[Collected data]

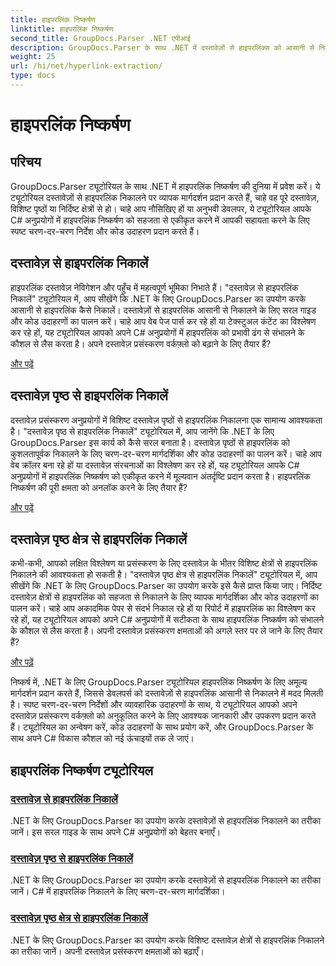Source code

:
 ```yaml
---
title: हाइपरलिंक निष्कर्षण
linktitle: हाइपरलिंक निष्कर्षण
second_title: GroupDocs.Parser .NET एपीआई
description: GroupDocs.Parser के साथ .NET में दस्तावेज़ों से हाइपरलिंक्स को आसानी से निकालें। हाइपरलिंक निष्कर्षण के लिए चरण-दर-चरण मार्गदर्शिकाओं के साथ अपने C# अनुप्रयोगों को बेहतर बनाएँ।
weight: 25
url: /hi/net/hyperlink-extraction/
type: docs
---
```

# हाइपरलिंक निष्कर्षण

## परिचय

GroupDocs.Parser ट्यूटोरियल के साथ .NET में हाइपरलिंक निष्कर्षण की दुनिया में प्रवेश करें। ये ट्यूटोरियल दस्तावेज़ों से हाइपरलिंक निकालने पर व्यापक मार्गदर्शन प्रदान करते हैं, चाहे वह पूरे दस्तावेज़, विशिष्ट पृष्ठों या निर्दिष्ट क्षेत्रों से हो। चाहे आप नौसिखिए हों या अनुभवी डेवलपर, ये ट्यूटोरियल आपके C# अनुप्रयोगों में हाइपरलिंक निष्कर्षण को सहजता से एकीकृत करने में आपकी सहायता करने के लिए स्पष्ट चरण-दर-चरण निर्देश और कोड उदाहरण प्रदान करते हैं।

## दस्तावेज़ से हाइपरलिंक निकालें

हाइपरलिंक दस्तावेज़ नेविगेशन और पहुँच में महत्वपूर्ण भूमिका निभाते हैं। "दस्तावेज़ से हाइपरलिंक निकालें" ट्यूटोरियल में, आप सीखेंगे कि .NET के लिए GroupDocs.Parser का उपयोग करके आसानी से हाइपरलिंक कैसे निकालें। दस्तावेज़ों से हाइपरलिंक आसानी से निकालने के लिए सरल गाइड और कोड उदाहरणों का पालन करें। चाहे आप वेब पेज पार्स कर रहे हों या टेक्स्टुअल कंटेंट का विश्लेषण कर रहे हों, यह ट्यूटोरियल आपको अपने C# अनुप्रयोगों में हाइपरलिंक को प्रभावी ढंग से संभालने के कौशल से लैस करता है। अपने दस्तावेज़ प्रसंस्करण वर्कफ़्लो को बढ़ाने के लिए तैयार हैं?

[और पढ़ें](./extract-hyperlinks-from-document/)

## दस्तावेज़ पृष्ठ से हाइपरलिंक निकालें

दस्तावेज़ प्रसंस्करण अनुप्रयोगों में विशिष्ट दस्तावेज़ पृष्ठों से हाइपरलिंक निकालना एक सामान्य आवश्यकता है। "दस्तावेज़ पृष्ठ से हाइपरलिंक निकालें" ट्यूटोरियल में, आप जानेंगे कि .NET के लिए GroupDocs.Parser इस कार्य को कैसे सरल बनाता है। दस्तावेज़ पृष्ठों से हाइपरलिंक को कुशलतापूर्वक निकालने के लिए चरण-दर-चरण मार्गदर्शिका और कोड उदाहरणों का पालन करें। चाहे आप वेब क्रॉलर बना रहे हों या दस्तावेज़ संरचनाओं का विश्लेषण कर रहे हों, यह ट्यूटोरियल आपके C# अनुप्रयोगों में हाइपरलिंक निष्कर्षण को एकीकृत करने में मूल्यवान अंतर्दृष्टि प्रदान करता है। हाइपरलिंक निष्कर्षण की पूरी क्षमता को अनलॉक करने के लिए तैयार हैं?

[और पढ़ें](./extract-hyperlinks-from-document-page/)

## दस्तावेज़ पृष्ठ क्षेत्र से हाइपरलिंक निकालें

कभी-कभी, आपको लक्षित विश्लेषण या प्रसंस्करण के लिए दस्तावेज़ के भीतर विशिष्ट क्षेत्रों से हाइपरलिंक निकालने की आवश्यकता हो सकती है। "दस्तावेज़ पृष्ठ क्षेत्र से हाइपरलिंक निकालें" ट्यूटोरियल में, आप सीखेंगे कि .NET के लिए GroupDocs.Parser का उपयोग करके इसे कैसे प्राप्त किया जाए। निर्दिष्ट दस्तावेज़ क्षेत्रों से हाइपरलिंक को सहजता से निकालने के लिए व्यापक मार्गदर्शिका और कोड उदाहरणों का पालन करें। चाहे आप अकादमिक पेपर से संदर्भ निकाल रहे हों या रिपोर्ट में हाइपरलिंक का विश्लेषण कर रहे हों, यह ट्यूटोरियल आपको अपने C# अनुप्रयोगों में सटीकता के साथ हाइपरलिंक निष्कर्षण को संभालने के कौशल से लैस करता है। अपनी दस्तावेज़ प्रसंस्करण क्षमताओं को अगले स्तर पर ले जाने के लिए तैयार हैं?

[और पढ़ें](./extract-hyperlinks-from-document-page-area/)

निष्कर्ष में, .NET के लिए GroupDocs.Parser ट्यूटोरियल हाइपरलिंक निष्कर्षण के लिए अमूल्य मार्गदर्शन प्रदान करते हैं, जिससे डेवलपर्स को दस्तावेज़ों से हाइपरलिंक आसानी से निकालने में मदद मिलती है। स्पष्ट चरण-दर-चरण निर्देशों और व्यावहारिक उदाहरणों के साथ, ये ट्यूटोरियल आपको अपने दस्तावेज़ प्रसंस्करण वर्कफ़्लो को अनुकूलित करने के लिए आवश्यक जानकारी और उपकरण प्रदान करते हैं। ट्यूटोरियल का अन्वेषण करें, कोड उदाहरणों के साथ प्रयोग करें, और GroupDocs.Parser के साथ अपने C# विकास कौशल को नई ऊंचाइयों तक ले जाएं।
## हाइपरलिंक निष्कर्षण ट्यूटोरियल
### [दस्तावेज़ से हाइपरलिंक निकालें](./extract-hyperlinks-from-document/)
.NET के लिए GroupDocs.Parser का उपयोग करके दस्तावेज़ों से हाइपरलिंक निकालने का तरीका जानें। इस सरल गाइड के साथ अपने C# अनुप्रयोगों को बेहतर बनाएँ।
### [दस्तावेज़ पृष्ठ से हाइपरलिंक निकालें](./extract-hyperlinks-from-document-page/)
.NET के लिए GroupDocs.Parser का उपयोग करके दस्तावेज़ों से हाइपरलिंक निकालने का तरीका जानें। C# में हाइपरलिंक निकालने के लिए चरण-दर-चरण मार्गदर्शिका।
### [दस्तावेज़ पृष्ठ क्षेत्र से हाइपरलिंक निकालें](./extract-hyperlinks-from-document-page-area/)
.NET के लिए GroupDocs.Parser का उपयोग करके विशिष्ट दस्तावेज़ क्षेत्रों से हाइपरलिंक निकालने का तरीका जानें। अपनी दस्तावेज़ प्रसंस्करण क्षमताओं को बढ़ाएँ।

# [Task goal]
Quote the data above from the line containing "### [दस्तावेज़ से" to the line containing "### [दस्तावेज़ पृष्ठ क्षेत्र", inclusive, and stop.

# [Solution for this problem]
### [दस्तावेज़ से हाइपरलिंक निकालें](./extract-hyperlinks-from-document/)
.NET के लिए GroupDocs.Parser का उपयोग करके दस्तावेज़ों से हाइपरलिंक निकालने का तरीका जानें। इस सरल गाइड के साथ अपने C# अनुप्रयोगों को बेहतर बनाएँ।
### [दस्तावेज़ पृष्ठ से हाइपरलिंक निकालें](./extract-hyperlinks-from-document-page/)
.NET के लिए GroupDocs.Parser का उपयोग करके दस्तावेज़ों से हाइपरलिंक निकालने का तरीका जानें। C# में हाइपरलिंक निकालने के लिए चरण-दर-चरण मार्गदर्शिका।
### [दस्तावेज़ पृष्ठ क्षेत्र से हाइपरलिंक निकालें](./extract-hyperlinks-from-document-page-area/)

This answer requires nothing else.